簾 満月「バスの助手席」

歩き旅や鉄道旅行のこと
そして遊び、生活のこと
見たまま、聞いたまま、
食べたまま、書いてます。

原川から名栗 (東海道歩き旅・遠江の国)

2020-10-12 | Weblog


 仲道寺を過ぎると旧街道には、所々に見事な松並木が残されている。
途中に「椎の木茶屋」の言う看板を掲げた食事処があった。
その昔原野谷川を渡る同心橋の袂に大きな椎の木が有り、それに因ん
だ屋号という。
かつては掛川藩主の御休息処として建てられたもので、その後下附さ
れ茶屋として街道筋で店を開き、明治天皇も御休息されたという。



 その先の道にも、両側に見事な原川の松並木が残されていて、道幅
も当時のものを思わせる風情が、何とも気持ちよく歩かせてくれる。
それを抜けると原川の集落に入るが袋井へは33丁(約3.6㎞)を残す地
で、間の宿として賑わったところだ。
町並に当時のものは何もなく、ごく平凡な通りである。



 それに続く名栗の里は、花茣蓙が名物として知られていて、それを
売る店が街道筋には軒を連ねていたという。46軒ほどの戸数があり、
立場として知られた地で、金西寺の原川薬師と呼ばれる阿弥陀仏に供
える薬師餅を提供する茶店や、甘酒屋が並んでいたらしい。



 『当地に三ツ池という池が有り、池端で草刈りをしていると呼ぶ声
が聞こえてきた。
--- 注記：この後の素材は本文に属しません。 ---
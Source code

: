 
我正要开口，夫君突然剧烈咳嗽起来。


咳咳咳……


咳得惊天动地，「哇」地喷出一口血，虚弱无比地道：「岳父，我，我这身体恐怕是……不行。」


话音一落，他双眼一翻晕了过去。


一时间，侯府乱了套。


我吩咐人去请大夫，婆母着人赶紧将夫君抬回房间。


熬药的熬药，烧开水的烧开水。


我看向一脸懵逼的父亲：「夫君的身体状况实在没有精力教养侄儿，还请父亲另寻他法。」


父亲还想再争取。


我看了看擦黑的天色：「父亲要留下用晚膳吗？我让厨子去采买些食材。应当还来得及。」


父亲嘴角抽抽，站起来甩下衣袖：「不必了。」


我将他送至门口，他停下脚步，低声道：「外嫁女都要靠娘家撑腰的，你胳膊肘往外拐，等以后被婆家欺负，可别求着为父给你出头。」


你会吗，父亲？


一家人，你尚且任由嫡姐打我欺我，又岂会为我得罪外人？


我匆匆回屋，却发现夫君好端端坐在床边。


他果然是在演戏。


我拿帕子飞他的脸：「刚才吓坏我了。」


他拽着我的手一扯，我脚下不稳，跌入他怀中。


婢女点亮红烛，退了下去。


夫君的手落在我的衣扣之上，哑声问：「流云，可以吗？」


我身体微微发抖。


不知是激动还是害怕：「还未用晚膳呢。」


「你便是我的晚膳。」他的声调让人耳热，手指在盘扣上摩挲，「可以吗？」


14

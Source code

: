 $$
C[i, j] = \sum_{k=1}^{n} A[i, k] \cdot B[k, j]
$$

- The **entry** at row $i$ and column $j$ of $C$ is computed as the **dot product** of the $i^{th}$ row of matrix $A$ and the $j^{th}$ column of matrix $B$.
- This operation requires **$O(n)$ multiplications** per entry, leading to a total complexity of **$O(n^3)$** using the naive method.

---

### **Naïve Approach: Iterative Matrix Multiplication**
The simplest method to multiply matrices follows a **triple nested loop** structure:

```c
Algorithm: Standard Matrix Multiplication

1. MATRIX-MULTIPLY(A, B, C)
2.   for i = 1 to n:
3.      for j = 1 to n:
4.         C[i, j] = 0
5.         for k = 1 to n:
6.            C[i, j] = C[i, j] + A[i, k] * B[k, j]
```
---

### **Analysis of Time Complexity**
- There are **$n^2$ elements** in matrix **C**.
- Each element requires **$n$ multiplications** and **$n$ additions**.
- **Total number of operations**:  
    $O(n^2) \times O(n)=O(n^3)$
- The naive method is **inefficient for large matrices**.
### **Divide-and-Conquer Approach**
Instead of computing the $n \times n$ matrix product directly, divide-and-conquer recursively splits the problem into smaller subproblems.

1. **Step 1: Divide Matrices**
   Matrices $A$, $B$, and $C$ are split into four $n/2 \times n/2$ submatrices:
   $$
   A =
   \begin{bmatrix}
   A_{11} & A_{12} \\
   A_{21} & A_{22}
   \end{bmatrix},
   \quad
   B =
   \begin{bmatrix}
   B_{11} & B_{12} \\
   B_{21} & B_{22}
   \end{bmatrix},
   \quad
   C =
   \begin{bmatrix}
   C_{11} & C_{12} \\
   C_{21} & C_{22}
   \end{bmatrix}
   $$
見れば泥の中から仏様が顔を出されている。
それからというもの日々お参りするようになった。
そんな雨の降る日村人は自分の笠を仏様に被せて帰ったといい、以後
村人は「笠佛」と呼ぶようになった』(金西寺の薬師瑠璃光如来縁起)



 その先で一旦国道1号線の下を地下道で抜け、越えたところで国道に
出て同心橋を渡ればいよいよ袋井市に入る。
下を流れるのが原野谷川だが、屋号となった椎の木の大木は今は無い。